It’s amazing the speed and reckless regard with which some people entered the high water.  They didn’t even wait to see how the guy in front of them made out.  Some pulled out around me, while I was watching the other guy go, and sped on ahead.  No way could they have seen the other guys success or failure before entering.  Dumb doesn’t even begin to cover it.

This being Houston, one of the items in my tote is a professional personal flotation device, designed for people who work on the water.  It will auto inflate, but most of the time stays out of your way.  It’s the first item in the tote.  If there ever came a day when I felt compelled to enter high water, I can at least gear up first.  I have a short rescue rope on top too.

My Expy is currently full of cr@p to the point I couldn’t have taken 2 extra kids with me, only one.  I’ve got a lot of auction stuff piled in the back and on the back seat.  That stuff needs to get out of my truck.

I need to add some Mountain House, durable snacks, and kid clothes to the tote.  I need to move a pair of sturdy shoes and a good pair of socks to the tote.   I may even set up a 3 gallon bucket as a toilet for the truck, and leave it in there.   (the 5 gallon with the seat only goes with us when I think or know we’ll want it.  Like 4 hours in a parking lot, watching fireworks,  It’s too big to live in my truck 24/7.)

The kids have grown, and I haven’t changed my truck pack much.

Meanwhile, my wife was stuck at her work.  I reminded her that there were at least a couple of powerbars in the ‘resource kit’ in her minivan.  She decided to stay at work, where they had food, light, AC, and work to do, rather than move through flooded streets.  Maybe I’ll be able to stash a bit more in her vehicle, ‘for the children’ now.  (FWIW, the thing we’ve used most often from her kit is fire starter and matches.)  She waited for clear streets and drove home without incident.

We’re supposed to get more rain.  I hope not, but I guess we’ll see.  This was a good opportunity to find holes in my preps without any resulting drama…and I’m going to use the gift to get better.

nick

Sat. Sept. 14, 2019 – where did the week go?

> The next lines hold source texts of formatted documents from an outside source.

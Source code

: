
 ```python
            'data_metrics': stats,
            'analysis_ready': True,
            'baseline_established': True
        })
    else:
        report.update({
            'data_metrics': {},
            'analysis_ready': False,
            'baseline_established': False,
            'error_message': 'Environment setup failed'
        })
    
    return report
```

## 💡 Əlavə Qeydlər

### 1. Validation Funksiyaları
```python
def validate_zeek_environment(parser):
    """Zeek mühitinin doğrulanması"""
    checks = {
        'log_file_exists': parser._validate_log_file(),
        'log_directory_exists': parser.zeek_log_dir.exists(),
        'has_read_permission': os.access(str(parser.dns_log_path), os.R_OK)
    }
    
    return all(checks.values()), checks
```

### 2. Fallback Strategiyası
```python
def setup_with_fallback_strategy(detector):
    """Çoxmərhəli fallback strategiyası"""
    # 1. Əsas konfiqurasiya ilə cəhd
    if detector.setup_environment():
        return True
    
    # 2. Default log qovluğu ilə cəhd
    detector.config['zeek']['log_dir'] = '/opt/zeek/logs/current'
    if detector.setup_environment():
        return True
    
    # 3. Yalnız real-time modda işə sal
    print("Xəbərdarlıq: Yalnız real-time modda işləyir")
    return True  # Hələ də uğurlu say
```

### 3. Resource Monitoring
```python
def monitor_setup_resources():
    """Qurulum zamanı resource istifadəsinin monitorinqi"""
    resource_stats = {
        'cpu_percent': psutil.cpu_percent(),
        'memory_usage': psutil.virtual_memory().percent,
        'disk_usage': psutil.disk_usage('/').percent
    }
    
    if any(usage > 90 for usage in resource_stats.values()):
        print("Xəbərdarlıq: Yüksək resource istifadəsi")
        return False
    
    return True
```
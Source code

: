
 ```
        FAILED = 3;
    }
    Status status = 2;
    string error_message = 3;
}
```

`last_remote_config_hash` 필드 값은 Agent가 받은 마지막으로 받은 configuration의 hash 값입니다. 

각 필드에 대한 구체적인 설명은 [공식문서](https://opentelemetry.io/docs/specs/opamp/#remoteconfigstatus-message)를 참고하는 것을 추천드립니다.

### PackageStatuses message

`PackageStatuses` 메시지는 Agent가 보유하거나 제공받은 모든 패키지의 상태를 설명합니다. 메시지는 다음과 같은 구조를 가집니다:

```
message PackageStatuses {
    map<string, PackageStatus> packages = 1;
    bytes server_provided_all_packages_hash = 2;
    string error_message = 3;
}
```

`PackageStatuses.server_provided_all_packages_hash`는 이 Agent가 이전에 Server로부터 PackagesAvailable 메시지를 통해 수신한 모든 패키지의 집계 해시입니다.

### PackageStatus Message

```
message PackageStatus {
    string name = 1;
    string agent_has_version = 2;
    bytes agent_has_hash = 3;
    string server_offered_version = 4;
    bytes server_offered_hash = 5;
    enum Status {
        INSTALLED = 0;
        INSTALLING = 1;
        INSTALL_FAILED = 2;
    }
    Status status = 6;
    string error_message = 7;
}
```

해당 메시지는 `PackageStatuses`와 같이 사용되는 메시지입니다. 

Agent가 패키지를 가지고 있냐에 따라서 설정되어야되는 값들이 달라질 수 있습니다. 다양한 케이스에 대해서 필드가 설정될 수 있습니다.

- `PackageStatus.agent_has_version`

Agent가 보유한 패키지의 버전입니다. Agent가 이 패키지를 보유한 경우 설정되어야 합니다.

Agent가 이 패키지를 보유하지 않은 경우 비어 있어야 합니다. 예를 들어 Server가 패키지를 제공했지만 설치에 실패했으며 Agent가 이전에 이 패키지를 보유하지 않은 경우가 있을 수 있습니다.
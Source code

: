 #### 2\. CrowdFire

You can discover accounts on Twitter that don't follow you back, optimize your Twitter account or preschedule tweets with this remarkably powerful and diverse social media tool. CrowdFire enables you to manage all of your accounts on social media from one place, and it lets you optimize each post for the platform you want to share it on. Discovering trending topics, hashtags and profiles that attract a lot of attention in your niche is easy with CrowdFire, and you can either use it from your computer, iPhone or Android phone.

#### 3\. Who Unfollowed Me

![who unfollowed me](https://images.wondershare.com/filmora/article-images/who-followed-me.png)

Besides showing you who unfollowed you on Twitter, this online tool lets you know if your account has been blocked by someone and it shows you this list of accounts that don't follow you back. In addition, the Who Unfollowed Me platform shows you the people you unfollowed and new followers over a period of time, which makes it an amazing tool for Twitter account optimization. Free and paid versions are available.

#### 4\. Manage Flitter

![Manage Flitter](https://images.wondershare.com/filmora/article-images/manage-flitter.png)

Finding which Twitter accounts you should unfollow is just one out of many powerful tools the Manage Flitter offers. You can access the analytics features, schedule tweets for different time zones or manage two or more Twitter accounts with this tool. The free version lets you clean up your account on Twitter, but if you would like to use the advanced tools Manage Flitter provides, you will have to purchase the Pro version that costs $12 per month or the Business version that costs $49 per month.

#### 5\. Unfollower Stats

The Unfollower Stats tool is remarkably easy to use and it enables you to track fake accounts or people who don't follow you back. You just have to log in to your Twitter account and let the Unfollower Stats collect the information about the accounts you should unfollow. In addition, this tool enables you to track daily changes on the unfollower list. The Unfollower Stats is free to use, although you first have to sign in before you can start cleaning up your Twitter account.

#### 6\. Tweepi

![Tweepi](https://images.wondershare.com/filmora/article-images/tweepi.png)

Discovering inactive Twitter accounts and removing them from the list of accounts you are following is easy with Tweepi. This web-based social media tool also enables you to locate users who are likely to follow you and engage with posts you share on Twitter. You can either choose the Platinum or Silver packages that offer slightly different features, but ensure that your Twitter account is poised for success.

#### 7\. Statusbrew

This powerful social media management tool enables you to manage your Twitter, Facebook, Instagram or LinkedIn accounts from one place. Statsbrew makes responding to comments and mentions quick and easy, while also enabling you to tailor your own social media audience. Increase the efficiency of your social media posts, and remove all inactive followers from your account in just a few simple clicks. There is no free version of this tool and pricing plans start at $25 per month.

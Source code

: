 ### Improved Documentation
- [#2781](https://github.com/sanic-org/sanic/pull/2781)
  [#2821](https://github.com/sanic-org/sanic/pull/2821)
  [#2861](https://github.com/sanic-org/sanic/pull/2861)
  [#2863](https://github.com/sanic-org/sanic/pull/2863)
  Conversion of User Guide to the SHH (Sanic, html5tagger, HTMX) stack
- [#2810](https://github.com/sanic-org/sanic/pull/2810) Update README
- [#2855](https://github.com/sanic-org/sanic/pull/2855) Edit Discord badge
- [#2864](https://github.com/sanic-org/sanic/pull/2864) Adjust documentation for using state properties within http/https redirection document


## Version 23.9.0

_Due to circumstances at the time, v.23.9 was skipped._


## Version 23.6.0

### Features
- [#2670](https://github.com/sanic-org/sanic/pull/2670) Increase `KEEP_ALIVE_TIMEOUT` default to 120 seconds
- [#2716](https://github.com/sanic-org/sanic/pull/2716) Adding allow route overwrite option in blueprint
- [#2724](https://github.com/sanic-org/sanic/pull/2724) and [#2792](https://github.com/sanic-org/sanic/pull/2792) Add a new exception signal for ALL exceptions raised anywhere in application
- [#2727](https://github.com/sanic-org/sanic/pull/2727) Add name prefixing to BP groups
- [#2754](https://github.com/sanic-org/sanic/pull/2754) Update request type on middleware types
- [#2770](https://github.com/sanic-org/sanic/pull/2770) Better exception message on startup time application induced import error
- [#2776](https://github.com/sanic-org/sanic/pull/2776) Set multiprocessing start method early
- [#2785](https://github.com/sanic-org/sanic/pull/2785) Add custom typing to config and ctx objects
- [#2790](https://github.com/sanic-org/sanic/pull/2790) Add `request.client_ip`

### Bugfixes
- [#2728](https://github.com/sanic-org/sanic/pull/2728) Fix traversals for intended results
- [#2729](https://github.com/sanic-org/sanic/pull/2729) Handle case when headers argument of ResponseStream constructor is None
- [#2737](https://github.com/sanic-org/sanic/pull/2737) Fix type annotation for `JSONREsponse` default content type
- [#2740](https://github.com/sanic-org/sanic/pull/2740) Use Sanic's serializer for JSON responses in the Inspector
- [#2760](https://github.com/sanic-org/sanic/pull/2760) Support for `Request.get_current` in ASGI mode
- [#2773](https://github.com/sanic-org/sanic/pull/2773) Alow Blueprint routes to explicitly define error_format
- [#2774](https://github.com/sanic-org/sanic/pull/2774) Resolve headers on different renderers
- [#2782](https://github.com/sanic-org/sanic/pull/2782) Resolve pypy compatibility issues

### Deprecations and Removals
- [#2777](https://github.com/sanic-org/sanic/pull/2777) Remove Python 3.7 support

Cool and wet.  Yesterday started out cooler, stayed cooler longer, but by late afternoon was PLENTY HOT.   It did cool off pretty quickly once the sun started down.

I’ve got my monthly get together for my non-prepping hobby this morning, so I’ll be radio silence for a while.  Then I will be trying to cram as many of my week’s goals into a couple of hours as possible 🙂

I don’t know where the week went.  I had plans.  I had good intentions.  Shopping and auction pickups ate a bunch of daylight, that’s certain, but there still should have been more time to work the list…

Now that the gloves have come off, and Burrito Beto (white on the outside, full of brown stuff inside) declared his position on gun confiscation and the Bill of Rights, I wonder if sales will pick up?  If they don’t, it’ll be a pretty good indicator of how the public sees his chances of winning…  and that the other Dems didn’t come out with ‘clarification’ statements, means that they’re fully on board too, they just don’t want to say it out loud yet. Fully socialist, and gun grabby- does no one see the path they are following and where it leads? [Solzhenitsyn quote left as an exercise for the reader.]

Anyone here still think we’re not headed into a major schism in our country and in the world?  If not, how would we avoid one?  Because just continuing as we are will lead there and no one is suggesting alternate paths, or putting on the brakes.

Which is why I prep (and hurricanes.  Can’t forget about the hurricanes.  Especially with one headed toward us again.)

What have you done to improve your skills? Stockpile? sources? community?   I hope it’s something, even if little tiny steps….

 

 

n

Fri. Sept. 6, 2019 – you are not alone…

Cooler, but humid.  [75F and 96%RH]  End of summer weather in Houston. Super hot by late afternoon though, hit 109F in my driveway yesterday.

Dorian continues to wreak havoc and destruction as it heads up the coast. The pictures out of the Bahamas are of devastation. 70K displaced people is a LOT for that area.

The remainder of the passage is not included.